Detecting and Identifying Selection Structure in Sequential Data
Yujia Zheng, Zeyu Tang, Yiwen Qiu, Bernhard Sch\"olkopf, Kun Zhang

TL;DR
This paper investigates the causal structure of selection in sequential data, demonstrating its identifiability without parametric assumptions and proposing an algorithm to detect such structures, with applications to music sequences.
Contribution
It introduces a nonparametric method to identify selection mechanisms in sequential data, advancing understanding of underlying causal processes beyond bias correction.
Findings
Selection structure is identifiable without parametric assumptions.
The proposed algorithm accurately detects selection in synthetic and real data.
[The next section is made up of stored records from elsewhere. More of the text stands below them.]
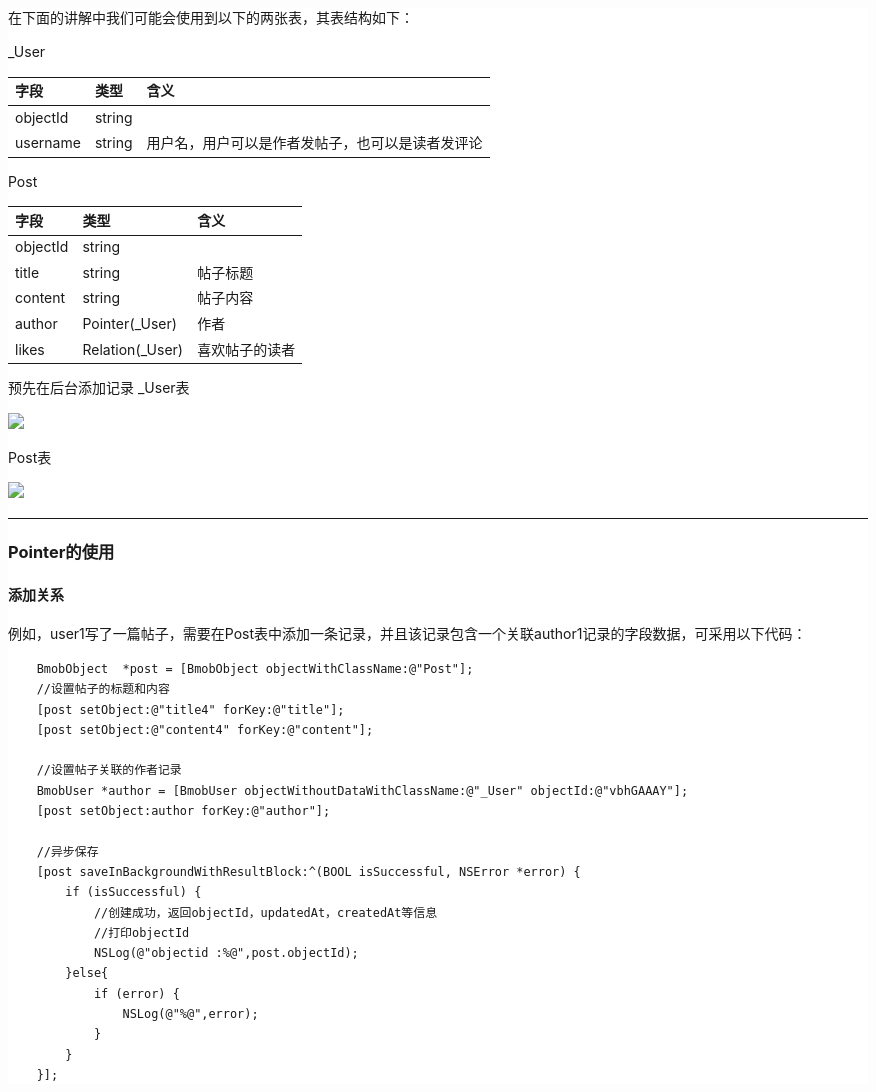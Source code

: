 在下面的讲解中我们可能会使用到以下的两张表，其表结构如下：

_User

|字段|类型|含义|
|:---|:---|:---|
|objectId|string||
|username|string|用户名，用户可以是作者发帖子，也可以是读者发评论|

Post

|字段|类型|含义|
|:---|:---|:---|
|objectId|string||
|title|string|帖子标题|
|content|string|帖子内容|
|author|Pointer(_User)|作者|
|likes|Relation(_User)|喜欢帖子的读者|

预先在后台添加记录
_User表

![](image/relationship_1.png)

Post表

![](image/relationship_2.png)

---

### Pointer的使用

#### 添加关系

例如，user1写了一篇帖子，需要在Post表中添加一条记录，并且该记录包含一个关联author1记录的字段数据，可采用以下代码：

```
	BmobObject  *post = [BmobObject objectWithClassName:@"Post"];
    //设置帖子的标题和内容
    [post setObject:@"title4" forKey:@"title"];
    [post setObject:@"content4" forKey:@"content"];
    
    //设置帖子关联的作者记录
    BmobUser *author = [BmobUser objectWithoutDataWithClassName:@"_User" objectId:@"vbhGAAAY"];
    [post setObject:author forKey:@"author"];
    
    //异步保存
    [post saveInBackgroundWithResultBlock:^(BOOL isSuccessful, NSError *error) {
        if (isSuccessful) {
            //创建成功，返回objectId，updatedAt，createdAt等信息
            //打印objectId
            NSLog(@"objectid :%@",post.objectId);
        }else{
            if (error) {
                NSLog(@"%@",error);
            }
        }
    }];
```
Understanding selection improves modeling of sequential data.
Abstract
We argue that the selective inclusion of data points based on latent objectives is common in practical situations, such as music sequences. Since this selection process often distorts statistical analysis, previous work primarily views it as a bias to be corrected and proposes various methods to mitigate its effect. However, while controlling this bias is crucial, selection also offers an opportunity to provide a deeper insight into the hidden generation process, as it is a fundamental mechanism underlying what we observe. In particular, overlooking selection in sequential data can lead to an incomplete or overcomplicated inductive bias in modeling, such as assuming a universal autoregressive structure for all dependencies. Therefore, rather than merely viewing it as a bias, we explore the causal structure of selection in sequential data to delve deeper into the complete causal process.…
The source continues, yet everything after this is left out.